Segment Start: THE INPUT

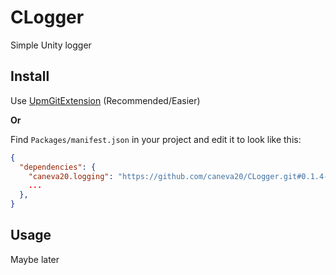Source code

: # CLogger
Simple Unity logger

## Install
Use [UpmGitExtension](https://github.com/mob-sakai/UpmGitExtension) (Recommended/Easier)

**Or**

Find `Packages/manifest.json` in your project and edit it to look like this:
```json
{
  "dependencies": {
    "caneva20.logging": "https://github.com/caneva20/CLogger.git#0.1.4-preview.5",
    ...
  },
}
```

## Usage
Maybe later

Segment End: THE INPUT
Segment Start: THE INPUT

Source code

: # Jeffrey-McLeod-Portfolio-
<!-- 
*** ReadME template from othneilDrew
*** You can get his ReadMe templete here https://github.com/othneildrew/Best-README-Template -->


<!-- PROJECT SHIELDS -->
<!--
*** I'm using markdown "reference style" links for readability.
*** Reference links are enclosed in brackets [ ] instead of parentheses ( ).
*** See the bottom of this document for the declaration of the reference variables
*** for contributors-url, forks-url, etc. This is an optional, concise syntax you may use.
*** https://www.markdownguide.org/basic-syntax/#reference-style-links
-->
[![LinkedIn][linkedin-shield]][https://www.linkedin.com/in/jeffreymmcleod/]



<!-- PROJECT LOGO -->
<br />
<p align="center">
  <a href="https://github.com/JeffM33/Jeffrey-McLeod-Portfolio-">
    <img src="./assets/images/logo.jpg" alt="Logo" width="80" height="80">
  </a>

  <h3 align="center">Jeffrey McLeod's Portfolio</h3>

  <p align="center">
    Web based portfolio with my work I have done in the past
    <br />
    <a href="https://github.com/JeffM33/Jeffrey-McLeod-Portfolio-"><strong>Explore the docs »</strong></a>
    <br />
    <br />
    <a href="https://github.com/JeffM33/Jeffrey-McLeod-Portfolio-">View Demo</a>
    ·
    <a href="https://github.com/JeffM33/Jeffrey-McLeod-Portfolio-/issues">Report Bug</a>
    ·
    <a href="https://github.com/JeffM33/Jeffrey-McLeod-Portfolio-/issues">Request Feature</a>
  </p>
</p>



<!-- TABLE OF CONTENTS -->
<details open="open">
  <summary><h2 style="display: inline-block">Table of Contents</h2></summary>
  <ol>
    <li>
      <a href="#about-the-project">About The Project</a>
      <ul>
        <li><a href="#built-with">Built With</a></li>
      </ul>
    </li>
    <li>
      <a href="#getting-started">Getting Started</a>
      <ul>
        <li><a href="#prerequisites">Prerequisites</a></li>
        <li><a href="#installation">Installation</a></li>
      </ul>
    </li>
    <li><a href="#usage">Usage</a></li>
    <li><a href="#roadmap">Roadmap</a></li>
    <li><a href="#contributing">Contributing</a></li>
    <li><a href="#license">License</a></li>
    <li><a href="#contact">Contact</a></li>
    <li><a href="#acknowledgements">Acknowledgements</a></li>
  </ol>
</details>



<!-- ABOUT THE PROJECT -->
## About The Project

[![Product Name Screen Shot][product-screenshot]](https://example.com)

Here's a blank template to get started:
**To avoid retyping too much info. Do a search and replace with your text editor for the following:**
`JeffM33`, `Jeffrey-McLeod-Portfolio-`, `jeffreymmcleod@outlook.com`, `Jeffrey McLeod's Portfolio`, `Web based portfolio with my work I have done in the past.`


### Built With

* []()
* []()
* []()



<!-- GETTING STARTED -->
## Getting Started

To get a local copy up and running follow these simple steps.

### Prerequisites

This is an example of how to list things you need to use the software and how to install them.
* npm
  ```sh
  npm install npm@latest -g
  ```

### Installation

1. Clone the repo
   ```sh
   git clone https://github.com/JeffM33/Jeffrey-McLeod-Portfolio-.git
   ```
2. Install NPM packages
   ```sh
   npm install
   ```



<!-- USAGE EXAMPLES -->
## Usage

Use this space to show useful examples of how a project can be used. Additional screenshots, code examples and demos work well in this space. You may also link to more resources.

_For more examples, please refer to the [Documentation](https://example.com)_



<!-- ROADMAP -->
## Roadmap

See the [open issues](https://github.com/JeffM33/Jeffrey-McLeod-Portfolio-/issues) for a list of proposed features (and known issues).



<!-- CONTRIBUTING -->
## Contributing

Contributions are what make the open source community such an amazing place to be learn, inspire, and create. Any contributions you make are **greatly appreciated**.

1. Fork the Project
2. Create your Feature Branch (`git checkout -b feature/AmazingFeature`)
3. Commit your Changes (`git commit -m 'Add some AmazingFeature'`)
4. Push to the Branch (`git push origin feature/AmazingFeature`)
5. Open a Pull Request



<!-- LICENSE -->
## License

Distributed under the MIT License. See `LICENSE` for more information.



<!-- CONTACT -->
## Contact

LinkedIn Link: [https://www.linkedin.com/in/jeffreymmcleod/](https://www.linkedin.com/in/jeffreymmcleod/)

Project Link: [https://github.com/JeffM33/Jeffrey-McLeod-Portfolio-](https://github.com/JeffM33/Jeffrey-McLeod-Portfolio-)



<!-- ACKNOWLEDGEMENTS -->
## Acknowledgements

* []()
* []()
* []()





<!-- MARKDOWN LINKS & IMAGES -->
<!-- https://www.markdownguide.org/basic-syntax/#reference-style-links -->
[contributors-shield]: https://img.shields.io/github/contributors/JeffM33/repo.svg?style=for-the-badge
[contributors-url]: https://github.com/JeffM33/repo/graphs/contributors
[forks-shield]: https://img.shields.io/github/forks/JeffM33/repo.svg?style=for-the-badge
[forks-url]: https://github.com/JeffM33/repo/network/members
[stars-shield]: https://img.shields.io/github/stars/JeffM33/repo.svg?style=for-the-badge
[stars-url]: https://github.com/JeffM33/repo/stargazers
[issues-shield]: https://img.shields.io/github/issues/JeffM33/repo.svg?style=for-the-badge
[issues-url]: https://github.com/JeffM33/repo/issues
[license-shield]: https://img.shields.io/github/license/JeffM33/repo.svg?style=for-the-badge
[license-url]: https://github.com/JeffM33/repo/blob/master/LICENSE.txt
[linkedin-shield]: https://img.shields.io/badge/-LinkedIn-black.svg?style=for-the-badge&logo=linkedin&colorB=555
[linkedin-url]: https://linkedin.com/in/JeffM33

Segment End: THE INPUT

◆ **WHAT THE TASK ASKS**: Determine how many lines in the listing above hold "Built". Give the number without any other words.

◆ **RESULT FOR THIS TASK**: 2